Provided entries START
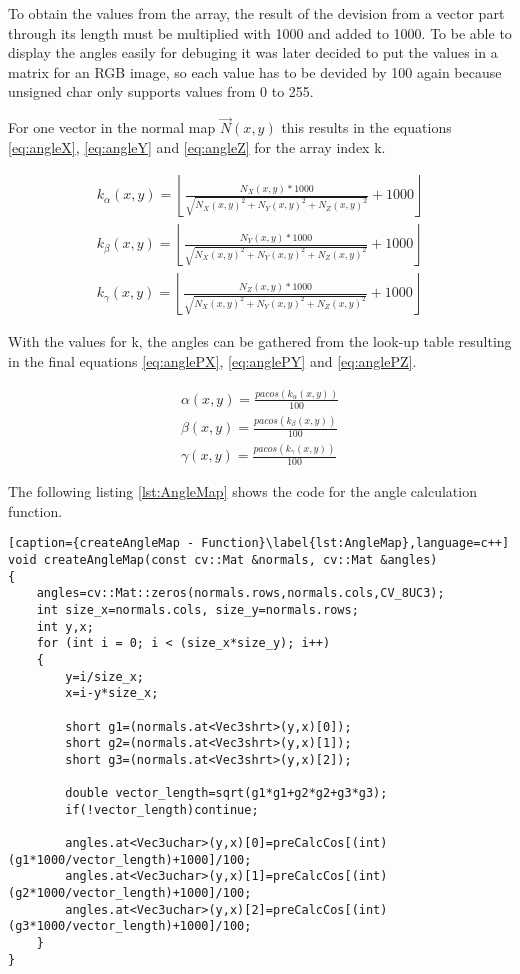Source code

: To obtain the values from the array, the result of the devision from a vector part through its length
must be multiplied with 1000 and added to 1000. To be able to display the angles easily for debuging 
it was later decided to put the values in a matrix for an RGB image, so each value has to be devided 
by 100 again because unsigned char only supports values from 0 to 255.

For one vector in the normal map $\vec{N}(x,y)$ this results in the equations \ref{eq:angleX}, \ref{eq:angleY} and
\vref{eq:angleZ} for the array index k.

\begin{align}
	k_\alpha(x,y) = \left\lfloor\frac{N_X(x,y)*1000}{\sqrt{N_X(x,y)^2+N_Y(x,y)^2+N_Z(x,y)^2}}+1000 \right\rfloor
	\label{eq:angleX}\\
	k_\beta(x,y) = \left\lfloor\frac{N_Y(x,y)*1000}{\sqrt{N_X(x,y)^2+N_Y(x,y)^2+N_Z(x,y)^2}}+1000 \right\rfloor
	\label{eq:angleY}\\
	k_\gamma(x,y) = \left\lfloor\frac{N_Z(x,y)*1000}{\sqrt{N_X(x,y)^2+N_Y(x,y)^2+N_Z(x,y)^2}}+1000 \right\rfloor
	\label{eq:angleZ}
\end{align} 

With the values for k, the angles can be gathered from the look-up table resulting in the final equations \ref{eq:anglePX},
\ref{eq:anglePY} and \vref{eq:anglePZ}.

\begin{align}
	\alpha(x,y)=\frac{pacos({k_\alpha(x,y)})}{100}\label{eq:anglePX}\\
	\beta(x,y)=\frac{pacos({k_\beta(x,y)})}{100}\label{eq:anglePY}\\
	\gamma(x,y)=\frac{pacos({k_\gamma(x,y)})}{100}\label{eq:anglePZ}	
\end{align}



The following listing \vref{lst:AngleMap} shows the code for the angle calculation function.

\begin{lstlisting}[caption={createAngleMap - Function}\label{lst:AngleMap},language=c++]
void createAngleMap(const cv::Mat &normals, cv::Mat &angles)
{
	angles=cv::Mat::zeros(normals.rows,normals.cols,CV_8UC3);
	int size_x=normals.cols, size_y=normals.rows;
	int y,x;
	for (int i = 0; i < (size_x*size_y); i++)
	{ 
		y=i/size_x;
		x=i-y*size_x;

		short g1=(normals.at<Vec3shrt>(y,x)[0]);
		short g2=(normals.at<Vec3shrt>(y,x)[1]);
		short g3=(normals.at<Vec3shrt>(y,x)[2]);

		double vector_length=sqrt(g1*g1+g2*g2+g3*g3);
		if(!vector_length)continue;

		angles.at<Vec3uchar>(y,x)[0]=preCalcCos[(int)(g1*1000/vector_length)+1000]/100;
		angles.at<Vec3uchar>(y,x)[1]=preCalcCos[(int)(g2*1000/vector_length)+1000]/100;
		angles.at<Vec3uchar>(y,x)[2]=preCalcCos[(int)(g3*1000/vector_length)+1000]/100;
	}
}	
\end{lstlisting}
Provided entries END
Provided entries START
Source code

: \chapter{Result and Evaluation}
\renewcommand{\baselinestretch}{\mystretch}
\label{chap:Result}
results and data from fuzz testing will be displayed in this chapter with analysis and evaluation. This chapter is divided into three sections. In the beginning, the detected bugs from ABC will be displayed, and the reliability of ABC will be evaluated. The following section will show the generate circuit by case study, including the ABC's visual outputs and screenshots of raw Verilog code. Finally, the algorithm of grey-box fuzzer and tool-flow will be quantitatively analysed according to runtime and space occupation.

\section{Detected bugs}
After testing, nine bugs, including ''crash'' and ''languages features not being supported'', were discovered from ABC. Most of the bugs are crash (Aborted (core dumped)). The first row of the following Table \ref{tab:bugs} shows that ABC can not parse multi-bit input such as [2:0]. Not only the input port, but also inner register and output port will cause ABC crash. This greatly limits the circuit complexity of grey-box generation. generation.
Provided entries END
Provided entries START
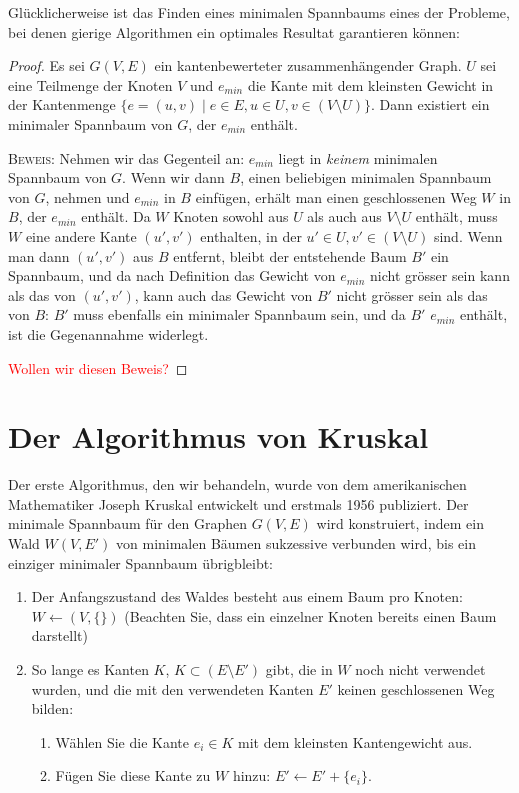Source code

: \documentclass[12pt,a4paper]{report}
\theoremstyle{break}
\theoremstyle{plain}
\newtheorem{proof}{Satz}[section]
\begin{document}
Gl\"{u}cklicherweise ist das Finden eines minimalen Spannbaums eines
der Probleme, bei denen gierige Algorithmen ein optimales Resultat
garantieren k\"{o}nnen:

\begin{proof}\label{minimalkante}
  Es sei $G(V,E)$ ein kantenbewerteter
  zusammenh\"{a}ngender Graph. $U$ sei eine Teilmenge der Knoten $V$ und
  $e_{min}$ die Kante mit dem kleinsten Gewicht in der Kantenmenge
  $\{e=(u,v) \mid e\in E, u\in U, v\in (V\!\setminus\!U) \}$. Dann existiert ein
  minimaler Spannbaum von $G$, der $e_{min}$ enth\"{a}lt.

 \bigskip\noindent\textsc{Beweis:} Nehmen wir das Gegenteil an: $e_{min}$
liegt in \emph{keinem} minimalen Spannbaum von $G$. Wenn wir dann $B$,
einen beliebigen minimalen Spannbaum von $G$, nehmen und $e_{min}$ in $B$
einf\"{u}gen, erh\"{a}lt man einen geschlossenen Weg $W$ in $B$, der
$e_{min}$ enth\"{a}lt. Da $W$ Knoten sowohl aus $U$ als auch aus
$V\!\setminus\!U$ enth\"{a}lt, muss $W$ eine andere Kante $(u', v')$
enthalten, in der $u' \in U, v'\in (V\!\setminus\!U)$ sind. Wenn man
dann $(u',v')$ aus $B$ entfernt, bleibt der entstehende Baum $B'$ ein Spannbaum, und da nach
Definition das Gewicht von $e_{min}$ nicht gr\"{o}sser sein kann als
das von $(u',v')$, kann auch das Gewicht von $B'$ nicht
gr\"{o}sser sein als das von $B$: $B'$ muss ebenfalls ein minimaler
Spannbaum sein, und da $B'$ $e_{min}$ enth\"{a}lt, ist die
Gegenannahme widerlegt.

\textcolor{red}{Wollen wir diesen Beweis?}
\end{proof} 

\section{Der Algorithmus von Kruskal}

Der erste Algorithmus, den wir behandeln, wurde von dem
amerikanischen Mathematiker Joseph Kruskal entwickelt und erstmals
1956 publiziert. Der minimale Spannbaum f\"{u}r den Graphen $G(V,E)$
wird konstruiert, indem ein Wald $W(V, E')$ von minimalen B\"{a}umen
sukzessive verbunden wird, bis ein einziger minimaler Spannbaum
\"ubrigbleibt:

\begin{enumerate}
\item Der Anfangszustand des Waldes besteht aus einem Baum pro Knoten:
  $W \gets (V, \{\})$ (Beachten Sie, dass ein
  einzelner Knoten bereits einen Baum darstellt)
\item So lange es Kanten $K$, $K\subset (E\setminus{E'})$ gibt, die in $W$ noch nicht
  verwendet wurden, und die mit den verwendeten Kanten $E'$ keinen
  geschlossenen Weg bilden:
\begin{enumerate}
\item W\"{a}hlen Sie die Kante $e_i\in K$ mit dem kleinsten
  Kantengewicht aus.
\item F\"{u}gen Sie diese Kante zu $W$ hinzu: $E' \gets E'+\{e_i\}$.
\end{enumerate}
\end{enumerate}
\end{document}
Provided entries END
The task » If a line in the data holds the string "Knoten", copy that line.

Result »
  zusammenh\"{a}ngender Graph. $U$ sei eine Teilmenge der Knoten $V$ und
$e_{min}$ enth\"{a}lt. Da $W$ Knoten sowohl aus $U$ als auch aus
\item Der Anfangszustand des Waldes besteht aus einem Baum pro Knoten:
  einzelner Knoten bereits einen Baum darstellt)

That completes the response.